> [Required action]: Start at the line in the entries below that contains "高维中把小边换成余维一的小面，就得到内部面邻接两块、边界面邻接一块的对应关系。", stop at the line that contains "作上述有限相容剖分。若每个剖分顶点的标签属于", and output exactly the lines in that span, both ends included.

> [Input records]:
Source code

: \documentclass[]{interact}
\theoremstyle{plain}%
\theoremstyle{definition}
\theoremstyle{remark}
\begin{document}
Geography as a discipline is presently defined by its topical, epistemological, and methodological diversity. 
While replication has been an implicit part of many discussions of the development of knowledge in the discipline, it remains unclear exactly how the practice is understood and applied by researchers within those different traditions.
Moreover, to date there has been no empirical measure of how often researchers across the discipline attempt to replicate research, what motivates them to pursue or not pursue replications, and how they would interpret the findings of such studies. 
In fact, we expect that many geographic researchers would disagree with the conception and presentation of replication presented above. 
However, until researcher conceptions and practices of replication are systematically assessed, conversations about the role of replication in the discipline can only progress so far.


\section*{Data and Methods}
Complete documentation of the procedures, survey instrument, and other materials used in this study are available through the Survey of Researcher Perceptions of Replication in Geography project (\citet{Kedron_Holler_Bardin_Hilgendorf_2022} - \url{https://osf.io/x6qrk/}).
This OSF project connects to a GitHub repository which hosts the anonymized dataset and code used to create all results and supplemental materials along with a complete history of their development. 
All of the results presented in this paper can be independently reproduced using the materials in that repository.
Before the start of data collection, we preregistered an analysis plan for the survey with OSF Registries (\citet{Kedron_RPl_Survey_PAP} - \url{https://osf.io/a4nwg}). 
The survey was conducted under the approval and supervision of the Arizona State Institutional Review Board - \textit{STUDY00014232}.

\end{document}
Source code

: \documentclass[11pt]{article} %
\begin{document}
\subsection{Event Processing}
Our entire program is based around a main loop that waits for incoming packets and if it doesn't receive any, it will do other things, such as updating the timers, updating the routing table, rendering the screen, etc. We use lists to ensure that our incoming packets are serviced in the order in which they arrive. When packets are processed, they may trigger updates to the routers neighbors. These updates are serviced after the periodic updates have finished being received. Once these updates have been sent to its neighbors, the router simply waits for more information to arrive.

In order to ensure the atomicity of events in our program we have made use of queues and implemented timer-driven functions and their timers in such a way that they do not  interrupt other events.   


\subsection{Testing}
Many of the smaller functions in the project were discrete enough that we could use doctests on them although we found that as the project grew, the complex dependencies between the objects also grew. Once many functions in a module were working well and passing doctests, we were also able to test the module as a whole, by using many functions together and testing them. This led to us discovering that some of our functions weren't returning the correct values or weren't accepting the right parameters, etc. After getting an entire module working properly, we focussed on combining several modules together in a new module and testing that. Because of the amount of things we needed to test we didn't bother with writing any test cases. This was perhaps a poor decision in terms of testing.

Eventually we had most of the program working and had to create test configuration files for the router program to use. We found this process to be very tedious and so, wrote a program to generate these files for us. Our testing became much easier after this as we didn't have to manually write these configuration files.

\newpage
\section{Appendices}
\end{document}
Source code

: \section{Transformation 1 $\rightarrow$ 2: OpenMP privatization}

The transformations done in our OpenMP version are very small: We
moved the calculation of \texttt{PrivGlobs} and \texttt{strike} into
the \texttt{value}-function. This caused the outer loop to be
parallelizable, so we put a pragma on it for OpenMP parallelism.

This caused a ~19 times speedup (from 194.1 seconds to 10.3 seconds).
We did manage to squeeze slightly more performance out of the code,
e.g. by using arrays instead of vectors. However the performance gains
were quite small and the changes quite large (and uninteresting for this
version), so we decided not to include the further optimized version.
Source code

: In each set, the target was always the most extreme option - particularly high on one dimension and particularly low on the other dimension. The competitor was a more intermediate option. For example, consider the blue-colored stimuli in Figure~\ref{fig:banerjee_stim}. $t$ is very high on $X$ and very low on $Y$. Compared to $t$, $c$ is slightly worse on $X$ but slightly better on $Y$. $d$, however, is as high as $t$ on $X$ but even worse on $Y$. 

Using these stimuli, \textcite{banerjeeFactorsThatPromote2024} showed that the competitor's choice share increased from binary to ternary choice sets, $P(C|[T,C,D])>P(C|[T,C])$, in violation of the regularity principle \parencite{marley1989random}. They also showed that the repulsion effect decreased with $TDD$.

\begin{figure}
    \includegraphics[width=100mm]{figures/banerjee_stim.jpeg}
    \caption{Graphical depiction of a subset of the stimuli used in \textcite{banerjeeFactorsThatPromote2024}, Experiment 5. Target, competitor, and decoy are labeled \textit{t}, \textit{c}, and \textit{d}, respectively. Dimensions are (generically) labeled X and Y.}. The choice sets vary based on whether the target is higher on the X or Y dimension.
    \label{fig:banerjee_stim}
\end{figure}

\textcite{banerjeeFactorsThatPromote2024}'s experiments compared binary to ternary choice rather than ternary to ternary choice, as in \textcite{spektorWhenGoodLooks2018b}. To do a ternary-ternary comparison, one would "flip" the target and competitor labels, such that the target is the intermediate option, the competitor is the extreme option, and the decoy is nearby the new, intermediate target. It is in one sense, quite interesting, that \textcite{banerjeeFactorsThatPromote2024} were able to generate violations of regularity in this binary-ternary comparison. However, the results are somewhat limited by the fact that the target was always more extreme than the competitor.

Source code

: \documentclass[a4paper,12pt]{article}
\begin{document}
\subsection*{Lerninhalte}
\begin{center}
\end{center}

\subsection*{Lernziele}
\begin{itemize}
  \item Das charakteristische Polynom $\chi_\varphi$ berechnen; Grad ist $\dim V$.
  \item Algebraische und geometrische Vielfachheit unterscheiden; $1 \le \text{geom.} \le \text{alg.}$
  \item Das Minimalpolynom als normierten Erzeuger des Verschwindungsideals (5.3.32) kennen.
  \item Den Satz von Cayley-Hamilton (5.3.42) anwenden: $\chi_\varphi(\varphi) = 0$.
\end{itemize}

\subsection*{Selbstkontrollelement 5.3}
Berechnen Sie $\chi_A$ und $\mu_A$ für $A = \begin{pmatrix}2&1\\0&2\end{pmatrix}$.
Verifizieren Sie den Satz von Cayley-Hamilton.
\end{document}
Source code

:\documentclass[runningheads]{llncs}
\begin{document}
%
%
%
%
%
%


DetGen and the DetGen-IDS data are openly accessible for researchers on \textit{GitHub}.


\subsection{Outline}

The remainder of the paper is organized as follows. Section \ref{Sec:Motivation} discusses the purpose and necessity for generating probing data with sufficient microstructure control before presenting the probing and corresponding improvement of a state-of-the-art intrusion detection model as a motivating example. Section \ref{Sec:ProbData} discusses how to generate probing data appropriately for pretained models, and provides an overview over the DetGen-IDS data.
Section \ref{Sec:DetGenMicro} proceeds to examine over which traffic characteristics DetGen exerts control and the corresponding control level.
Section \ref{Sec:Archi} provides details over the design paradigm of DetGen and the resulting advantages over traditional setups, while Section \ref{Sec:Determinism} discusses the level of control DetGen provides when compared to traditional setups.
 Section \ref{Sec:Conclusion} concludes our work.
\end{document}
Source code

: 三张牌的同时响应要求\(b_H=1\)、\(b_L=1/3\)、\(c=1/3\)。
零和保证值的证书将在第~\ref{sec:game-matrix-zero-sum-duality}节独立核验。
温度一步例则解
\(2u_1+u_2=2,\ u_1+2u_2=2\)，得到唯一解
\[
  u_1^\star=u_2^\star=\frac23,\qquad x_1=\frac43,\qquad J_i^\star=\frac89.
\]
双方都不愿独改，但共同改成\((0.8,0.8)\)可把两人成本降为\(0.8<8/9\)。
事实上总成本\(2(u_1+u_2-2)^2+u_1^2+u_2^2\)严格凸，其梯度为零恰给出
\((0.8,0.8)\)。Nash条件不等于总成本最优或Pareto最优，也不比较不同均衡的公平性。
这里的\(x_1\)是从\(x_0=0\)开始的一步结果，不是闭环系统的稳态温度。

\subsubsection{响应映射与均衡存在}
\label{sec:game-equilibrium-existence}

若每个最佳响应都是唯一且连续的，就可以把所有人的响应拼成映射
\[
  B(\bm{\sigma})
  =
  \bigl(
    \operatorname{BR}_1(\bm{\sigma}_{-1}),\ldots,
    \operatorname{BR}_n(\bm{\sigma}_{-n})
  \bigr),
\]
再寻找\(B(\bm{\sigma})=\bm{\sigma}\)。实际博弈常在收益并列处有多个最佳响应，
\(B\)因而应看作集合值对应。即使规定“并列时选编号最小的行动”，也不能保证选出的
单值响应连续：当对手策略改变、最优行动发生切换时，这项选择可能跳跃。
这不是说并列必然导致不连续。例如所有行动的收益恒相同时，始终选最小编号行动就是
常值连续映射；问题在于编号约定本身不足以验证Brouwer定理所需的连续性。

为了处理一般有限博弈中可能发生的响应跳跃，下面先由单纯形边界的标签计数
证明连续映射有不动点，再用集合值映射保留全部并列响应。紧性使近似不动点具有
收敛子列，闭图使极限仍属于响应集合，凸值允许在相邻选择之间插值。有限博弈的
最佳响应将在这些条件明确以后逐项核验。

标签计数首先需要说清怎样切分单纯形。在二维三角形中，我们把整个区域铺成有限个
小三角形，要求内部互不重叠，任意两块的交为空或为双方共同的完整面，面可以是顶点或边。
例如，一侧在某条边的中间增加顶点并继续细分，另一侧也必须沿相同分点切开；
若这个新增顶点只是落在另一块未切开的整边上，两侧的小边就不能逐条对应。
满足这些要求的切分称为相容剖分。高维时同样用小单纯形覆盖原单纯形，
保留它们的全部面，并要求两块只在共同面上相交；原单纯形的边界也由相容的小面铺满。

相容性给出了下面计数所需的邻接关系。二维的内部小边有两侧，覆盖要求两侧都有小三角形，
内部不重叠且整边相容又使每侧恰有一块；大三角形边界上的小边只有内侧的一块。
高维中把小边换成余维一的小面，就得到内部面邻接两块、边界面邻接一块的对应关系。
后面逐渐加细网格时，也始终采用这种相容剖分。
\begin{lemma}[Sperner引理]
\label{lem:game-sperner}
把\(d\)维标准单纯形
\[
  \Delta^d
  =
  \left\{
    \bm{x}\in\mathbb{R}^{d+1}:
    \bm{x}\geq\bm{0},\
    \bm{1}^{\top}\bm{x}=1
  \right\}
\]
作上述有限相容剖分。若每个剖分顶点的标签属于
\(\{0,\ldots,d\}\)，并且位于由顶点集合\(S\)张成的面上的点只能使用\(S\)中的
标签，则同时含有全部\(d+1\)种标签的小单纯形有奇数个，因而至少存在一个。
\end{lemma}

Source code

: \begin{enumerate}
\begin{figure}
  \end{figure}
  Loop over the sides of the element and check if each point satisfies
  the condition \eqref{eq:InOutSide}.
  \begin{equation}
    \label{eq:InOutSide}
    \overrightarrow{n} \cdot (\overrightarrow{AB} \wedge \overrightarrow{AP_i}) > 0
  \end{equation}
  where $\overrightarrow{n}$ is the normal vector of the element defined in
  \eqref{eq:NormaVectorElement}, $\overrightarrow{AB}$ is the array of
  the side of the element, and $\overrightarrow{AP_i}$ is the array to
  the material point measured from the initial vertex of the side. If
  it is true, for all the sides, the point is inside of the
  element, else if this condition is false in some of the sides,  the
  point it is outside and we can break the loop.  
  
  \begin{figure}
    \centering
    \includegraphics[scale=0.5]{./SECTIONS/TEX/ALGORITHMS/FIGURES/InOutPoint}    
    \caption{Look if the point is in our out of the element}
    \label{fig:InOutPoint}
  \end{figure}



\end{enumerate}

> [Answer section]:
高维中把小边换成余维一的小面，就得到内部面邻接两块、边界面邻接一块的对应关系。
后面逐渐加细网格时，也始终采用这种相容剖分。
\begin{lemma}[Sperner引理]
\label{lem:game-sperner}
把\(d\)维标准单纯形
\[
  \Delta^d
  =
  \left\{
    \bm{x}\in\mathbb{R}^{d+1}:
    \bm{x}\geq\bm{0},\
    \bm{1}^{\top}\bm{x}=1
  \right\}
\]
作上述有限相容剖分。若每个剖分顶点的标签属于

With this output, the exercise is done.